Or buy avids, I hear they're far more reliable and much easier to bleed [/sarcasm]

Sent from my G8441 using Tapatalk
I've just done what I think Moorey said to do... reverse bled a little until overflowed out the top fill, put the plug back in keeping it completely full, then put a little positive pressure on syringe and tightened the bleed nipple.
They are M7000, not sure if they have the servo adjust etc. I just did it with my normal lever position...
 

CHEWY

Eats Squid
It’s very possible...or just needs fresh oil. 775’s never had the issue, but 785 and 8000’s oil turns metallic grey after a lot of use and feels spongy. Only real fix is to push fresh stuff in.
I've got 785's on another bike, they could do with being a bit spongy they are brutally grabby.
 

SummitFever

Eats Squid
This thread reminded me that I needed to swap the M9000 lever for the M9100 that I had on. This is a rear brake so I put the bike vertically in the stand so any air would come up to the master cylinder.

Just a regular bottom up bleed resulted in the variable bite point. Flicking the lever and then tapping the master cylinder repeatedly over the course of about 5 minutes had many little bubbles come up into the bleed funnel.

Once there were no more bubbles coming up I sealed things up and no more variable bite point.
 

The Duckmeister

Has a juicy midrange
Bleed properly, pushing up, lever out, servo wave in...slight positive pressure in the system.
I told you before - changing the lever position does exactly nothing more than change the lever position; it is completely separate from the master piston position. Similarly, you can't twiddle the ServoWave; it's a linkage between the lever and the master piston pushrod. You can alter the master cylinder volume and stroke by adjusting the stroke screw - winding the screw in (on models where it is fitted) pushes the master piston down the bore, which then alters slave piston position/ pad clearance.

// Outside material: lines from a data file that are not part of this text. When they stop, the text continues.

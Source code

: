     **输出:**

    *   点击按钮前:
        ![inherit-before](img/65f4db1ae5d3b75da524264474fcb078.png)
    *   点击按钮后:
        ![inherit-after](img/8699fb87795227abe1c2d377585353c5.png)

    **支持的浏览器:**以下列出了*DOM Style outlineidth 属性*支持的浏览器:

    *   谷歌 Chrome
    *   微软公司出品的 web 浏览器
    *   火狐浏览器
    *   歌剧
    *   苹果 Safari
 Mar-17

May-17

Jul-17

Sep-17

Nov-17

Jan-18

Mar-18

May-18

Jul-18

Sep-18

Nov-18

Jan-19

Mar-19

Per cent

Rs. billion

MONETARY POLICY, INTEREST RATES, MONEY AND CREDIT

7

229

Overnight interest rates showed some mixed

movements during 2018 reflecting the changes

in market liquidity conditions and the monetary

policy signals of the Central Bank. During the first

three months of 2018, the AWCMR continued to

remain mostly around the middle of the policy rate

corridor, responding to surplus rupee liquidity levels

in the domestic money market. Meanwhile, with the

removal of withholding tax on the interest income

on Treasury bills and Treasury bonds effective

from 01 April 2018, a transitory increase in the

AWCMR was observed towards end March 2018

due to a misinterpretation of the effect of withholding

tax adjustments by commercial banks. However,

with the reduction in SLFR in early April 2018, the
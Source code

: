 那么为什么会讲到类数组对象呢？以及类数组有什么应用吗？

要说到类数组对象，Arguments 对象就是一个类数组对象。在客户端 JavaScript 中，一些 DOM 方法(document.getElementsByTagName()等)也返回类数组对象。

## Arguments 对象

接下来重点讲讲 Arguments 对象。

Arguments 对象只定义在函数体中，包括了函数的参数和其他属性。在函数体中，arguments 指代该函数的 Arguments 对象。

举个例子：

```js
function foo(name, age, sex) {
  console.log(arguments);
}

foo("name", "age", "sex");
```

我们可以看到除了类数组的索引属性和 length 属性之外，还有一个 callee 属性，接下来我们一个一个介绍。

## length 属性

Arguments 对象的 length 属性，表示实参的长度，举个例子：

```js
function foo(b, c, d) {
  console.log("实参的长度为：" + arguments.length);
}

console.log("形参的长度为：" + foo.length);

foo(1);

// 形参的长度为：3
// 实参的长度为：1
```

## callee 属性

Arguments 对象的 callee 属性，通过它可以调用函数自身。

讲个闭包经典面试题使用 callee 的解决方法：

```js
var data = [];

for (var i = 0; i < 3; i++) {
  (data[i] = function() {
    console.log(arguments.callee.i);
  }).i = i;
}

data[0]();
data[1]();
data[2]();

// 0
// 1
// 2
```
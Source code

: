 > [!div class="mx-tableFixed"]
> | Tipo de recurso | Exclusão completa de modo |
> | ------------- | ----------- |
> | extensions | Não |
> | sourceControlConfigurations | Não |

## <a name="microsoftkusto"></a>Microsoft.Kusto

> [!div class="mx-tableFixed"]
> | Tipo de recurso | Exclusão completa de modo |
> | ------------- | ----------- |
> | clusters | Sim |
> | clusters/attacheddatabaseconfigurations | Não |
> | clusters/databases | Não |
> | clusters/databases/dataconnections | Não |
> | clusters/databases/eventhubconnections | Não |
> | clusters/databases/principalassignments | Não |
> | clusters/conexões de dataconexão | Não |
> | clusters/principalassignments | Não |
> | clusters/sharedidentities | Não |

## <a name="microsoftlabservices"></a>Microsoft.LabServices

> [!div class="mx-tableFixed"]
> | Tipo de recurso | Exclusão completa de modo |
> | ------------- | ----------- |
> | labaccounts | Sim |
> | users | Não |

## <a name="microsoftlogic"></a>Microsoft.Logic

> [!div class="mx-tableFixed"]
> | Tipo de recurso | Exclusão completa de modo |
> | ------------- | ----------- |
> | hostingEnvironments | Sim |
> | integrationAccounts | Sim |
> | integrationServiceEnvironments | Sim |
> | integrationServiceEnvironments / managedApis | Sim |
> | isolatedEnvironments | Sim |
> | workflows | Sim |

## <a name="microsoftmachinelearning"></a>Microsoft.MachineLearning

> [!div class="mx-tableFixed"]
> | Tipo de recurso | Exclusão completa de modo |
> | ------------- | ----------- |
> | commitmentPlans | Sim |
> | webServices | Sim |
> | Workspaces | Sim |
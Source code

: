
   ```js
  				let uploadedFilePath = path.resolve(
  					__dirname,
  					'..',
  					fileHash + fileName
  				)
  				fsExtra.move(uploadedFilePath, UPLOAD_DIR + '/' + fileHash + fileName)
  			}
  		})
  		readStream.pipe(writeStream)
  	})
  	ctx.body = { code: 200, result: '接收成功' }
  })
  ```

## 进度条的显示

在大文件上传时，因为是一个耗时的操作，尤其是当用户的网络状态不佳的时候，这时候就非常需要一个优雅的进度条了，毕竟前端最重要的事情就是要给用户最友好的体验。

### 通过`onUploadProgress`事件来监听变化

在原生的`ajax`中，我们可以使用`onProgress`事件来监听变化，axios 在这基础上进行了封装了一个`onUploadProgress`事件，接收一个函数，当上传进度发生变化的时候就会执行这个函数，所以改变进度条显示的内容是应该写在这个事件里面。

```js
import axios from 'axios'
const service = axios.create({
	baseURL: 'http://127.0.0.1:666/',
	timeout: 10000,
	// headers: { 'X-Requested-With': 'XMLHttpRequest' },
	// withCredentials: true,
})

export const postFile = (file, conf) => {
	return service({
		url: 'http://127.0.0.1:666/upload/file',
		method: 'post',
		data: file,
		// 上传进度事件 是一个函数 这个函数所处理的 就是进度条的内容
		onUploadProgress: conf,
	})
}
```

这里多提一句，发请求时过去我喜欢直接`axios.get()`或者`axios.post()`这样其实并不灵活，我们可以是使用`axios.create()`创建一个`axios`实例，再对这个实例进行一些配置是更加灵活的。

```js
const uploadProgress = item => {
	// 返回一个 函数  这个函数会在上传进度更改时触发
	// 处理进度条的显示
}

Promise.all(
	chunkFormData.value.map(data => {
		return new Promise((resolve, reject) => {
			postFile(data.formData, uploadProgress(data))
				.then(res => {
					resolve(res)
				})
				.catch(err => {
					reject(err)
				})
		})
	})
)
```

For maximum system volume, back the stroke adjust screw right out, bleed the brake, pump up to set clearance, then advance the stroke adjust to reduce play if desired ,THEN set lever position with the reach knob.
 

moorey

call me Mia
I told you before - changing the lever position does exactly nothing more than change the lever position; it is completely separate from the master piston position. Similarly, you can't twiddle the ServoWave; it's a linkage between the lever and the master piston pushrod. You can alter the master cylinder volume and stroke by adjusting the stroke screw - winding the screw in (on models where it is fitted) pushes the master piston down the bore, which then alters slave piston position/ pad clearance.

For maximum system volume, back the stroke adjust screw right out, bleed the brake, pump up to set clearance, then advance the stroke adjust to reduce play if desired ,THEN set lever position with the reach knob.
Fark, aren’t you cranky and pedantic tonight, mate.
I’ve bled more shimano brakes than MOST mechanics. I know what works for my brakes.